Goal of the exercise »
Nothing in the data may be altered; the answer is a verbatim copy of it.

Dataset items:
━━━━━━━━━━━━━━━━━━━━

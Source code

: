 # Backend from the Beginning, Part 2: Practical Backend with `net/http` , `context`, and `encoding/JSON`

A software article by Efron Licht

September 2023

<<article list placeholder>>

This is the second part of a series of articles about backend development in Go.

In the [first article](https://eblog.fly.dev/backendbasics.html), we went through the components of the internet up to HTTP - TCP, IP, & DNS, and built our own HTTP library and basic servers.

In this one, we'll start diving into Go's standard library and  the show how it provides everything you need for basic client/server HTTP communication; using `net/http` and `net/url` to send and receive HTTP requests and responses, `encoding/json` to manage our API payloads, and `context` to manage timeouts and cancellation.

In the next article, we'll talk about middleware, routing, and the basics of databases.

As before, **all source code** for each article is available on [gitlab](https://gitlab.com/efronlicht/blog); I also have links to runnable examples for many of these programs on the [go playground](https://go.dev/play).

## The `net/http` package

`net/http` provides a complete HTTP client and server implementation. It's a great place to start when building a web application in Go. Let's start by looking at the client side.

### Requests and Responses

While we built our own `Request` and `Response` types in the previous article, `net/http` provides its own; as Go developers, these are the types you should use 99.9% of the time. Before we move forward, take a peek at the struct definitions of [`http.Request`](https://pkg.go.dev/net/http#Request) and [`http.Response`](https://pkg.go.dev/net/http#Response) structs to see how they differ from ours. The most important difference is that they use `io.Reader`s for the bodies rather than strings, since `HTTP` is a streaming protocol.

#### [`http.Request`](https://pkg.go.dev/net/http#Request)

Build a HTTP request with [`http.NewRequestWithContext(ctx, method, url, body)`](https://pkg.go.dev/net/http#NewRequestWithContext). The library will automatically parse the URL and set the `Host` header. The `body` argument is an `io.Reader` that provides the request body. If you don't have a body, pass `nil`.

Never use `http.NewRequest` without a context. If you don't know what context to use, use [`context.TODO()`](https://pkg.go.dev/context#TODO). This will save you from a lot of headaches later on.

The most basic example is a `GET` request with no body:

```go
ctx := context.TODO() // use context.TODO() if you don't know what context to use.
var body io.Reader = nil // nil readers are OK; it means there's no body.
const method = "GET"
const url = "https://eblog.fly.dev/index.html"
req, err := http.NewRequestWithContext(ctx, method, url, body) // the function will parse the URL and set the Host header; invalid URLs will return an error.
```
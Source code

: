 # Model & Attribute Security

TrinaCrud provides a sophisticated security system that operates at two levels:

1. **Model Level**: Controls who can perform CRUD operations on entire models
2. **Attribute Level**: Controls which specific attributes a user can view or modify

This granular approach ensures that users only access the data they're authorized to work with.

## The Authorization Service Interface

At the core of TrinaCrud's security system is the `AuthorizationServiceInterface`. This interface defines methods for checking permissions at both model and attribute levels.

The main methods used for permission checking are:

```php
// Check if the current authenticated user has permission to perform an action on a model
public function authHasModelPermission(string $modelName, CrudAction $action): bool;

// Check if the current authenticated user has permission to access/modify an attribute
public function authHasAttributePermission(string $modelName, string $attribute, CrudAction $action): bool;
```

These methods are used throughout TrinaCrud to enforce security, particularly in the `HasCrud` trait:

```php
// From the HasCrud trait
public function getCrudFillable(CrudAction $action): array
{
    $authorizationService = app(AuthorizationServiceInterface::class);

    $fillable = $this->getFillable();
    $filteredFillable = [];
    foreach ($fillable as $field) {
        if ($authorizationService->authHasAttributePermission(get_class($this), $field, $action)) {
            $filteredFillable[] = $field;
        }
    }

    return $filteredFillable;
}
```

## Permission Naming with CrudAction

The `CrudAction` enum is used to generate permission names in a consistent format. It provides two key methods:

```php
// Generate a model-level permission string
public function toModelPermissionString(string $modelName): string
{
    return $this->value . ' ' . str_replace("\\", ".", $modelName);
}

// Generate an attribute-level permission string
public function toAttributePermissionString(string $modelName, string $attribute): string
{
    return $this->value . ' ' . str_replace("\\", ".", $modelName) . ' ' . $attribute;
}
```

━━━━━━━━━━━━━━━━━━━━

Exercise answer »
Source code

: # Backend from the Beginning, Part 2: Practical Backend with `net/http` , `context`, and `encoding/JSON`

A software article by Efron Licht

September 2023

<<article list placeholder>>

This is the second part of a series of articles about backend development in Go.

In the [first article](https://eblog.fly.dev/backendbasics.html), we went through the components of the internet up to HTTP - TCP, IP, & DNS, and built our own HTTP library and basic servers.

In this one, we'll start diving into Go's standard library and  the show how it provides everything you need for basic client/server HTTP communication; using `net/http` and `net/url` to send and receive HTTP requests and responses, `encoding/json` to manage our API payloads, and `context` to manage timeouts and cancellation.

In the next article, we'll talk about middleware, routing, and the basics of databases.

As before, **all source code** for each article is available on [gitlab](https://gitlab.com/efronlicht/blog); I also have links to runnable examples for many of these programs on the [go playground](https://go.dev/play).

## The `net/http` package

`net/http` provides a complete HTTP client and server implementation. It's a great place to start when building a web application in Go. Let's start by looking at the client side.

### Requests and Responses

While we built our own `Request` and `Response` types in the previous article, `net/http` provides its own; as Go developers, these are the types you should use 99.9% of the time. Before we move forward, take a peek at the struct definitions of [`http.Request`](https://pkg.go.dev/net/http#Request) and [`http.Response`](https://pkg.go.dev/net/http#Response) structs to see how they differ from ours. The most important difference is that they use `io.Reader`s for the bodies rather than strings, since `HTTP` is a streaming protocol.

#### [`http.Request`](https://pkg.go.dev/net/http#Request)

Build a HTTP request with [`http.NewRequestWithContext(ctx, method, url, body)`](https://pkg.go.dev/net/http#NewRequestWithContext). The library will automatically parse the URL and set the `Host` header. The `body` argument is an `io.Reader` that provides the request body. If you don't have a body, pass `nil`.

Never use `http.NewRequest` without a context. If you don't know what context to use, use [`context.TODO()`](https://pkg.go.dev/context#TODO). This will save you from a lot of headaches later on.

The most basic example is a `GET` request with no body:

```go
ctx := context.TODO() // use context.TODO() if you don't know what context to use.
var body io.Reader = nil // nil readers are OK; it means there's no body.
const method = "GET"
const url = "https://eblog.fly.dev/index.html"
req, err := http.NewRequestWithContext(ctx, method, url, body) // the function will parse the URL and set the Host header; invalid URLs will return an error.
```
Source code

: # Model & Attribute Security

TrinaCrud provides a sophisticated security system that operates at two levels:

1. **Model Level**: Controls who can perform CRUD operations on entire models
2. **Attribute Level**: Controls which specific attributes a user can view or modify

This granular approach ensures that users only access the data they're authorized to work with.

## The Authorization Service Interface

At the core of TrinaCrud's security system is the `AuthorizationServiceInterface`. This interface defines methods for checking permissions at both model and attribute levels.

The main methods used for permission checking are:

```php
// Check if the current authenticated user has permission to perform an action on a model
public function authHasModelPermission(string $modelName, CrudAction $action): bool;

// Check if the current authenticated user has permission to access/modify an attribute
public function authHasAttributePermission(string $modelName, string $attribute, CrudAction $action): bool;
```

These methods are used throughout TrinaCrud to enforce security, particularly in the `HasCrud` trait:

```php
// From the HasCrud trait
public function getCrudFillable(CrudAction $action): array
{
    $authorizationService = app(AuthorizationServiceInterface::class);

    $fillable = $this->getFillable();
    $filteredFillable = [];
    foreach ($fillable as $field) {
        if ($authorizationService->authHasAttributePermission(get_class($this), $field, $action)) {
            $filteredFillable[] = $field;
        }
    }

    return $filteredFillable;
}
```

## Permission Naming with CrudAction

The `CrudAction` enum is used to generate permission names in a consistent format. It provides two key methods:

```php
// Generate a model-level permission string
public function toModelPermissionString(string $modelName): string
{
    return $this->value . ' ' . str_replace("\\", ".", $modelName);
}

// Generate an attribute-level permission string
public function toAttributePermissionString(string $modelName, string $attribute): string
{
    return $this->value . ' ' . str_replace("\\", ".", $modelName) . ' ' . $attribute;
}
```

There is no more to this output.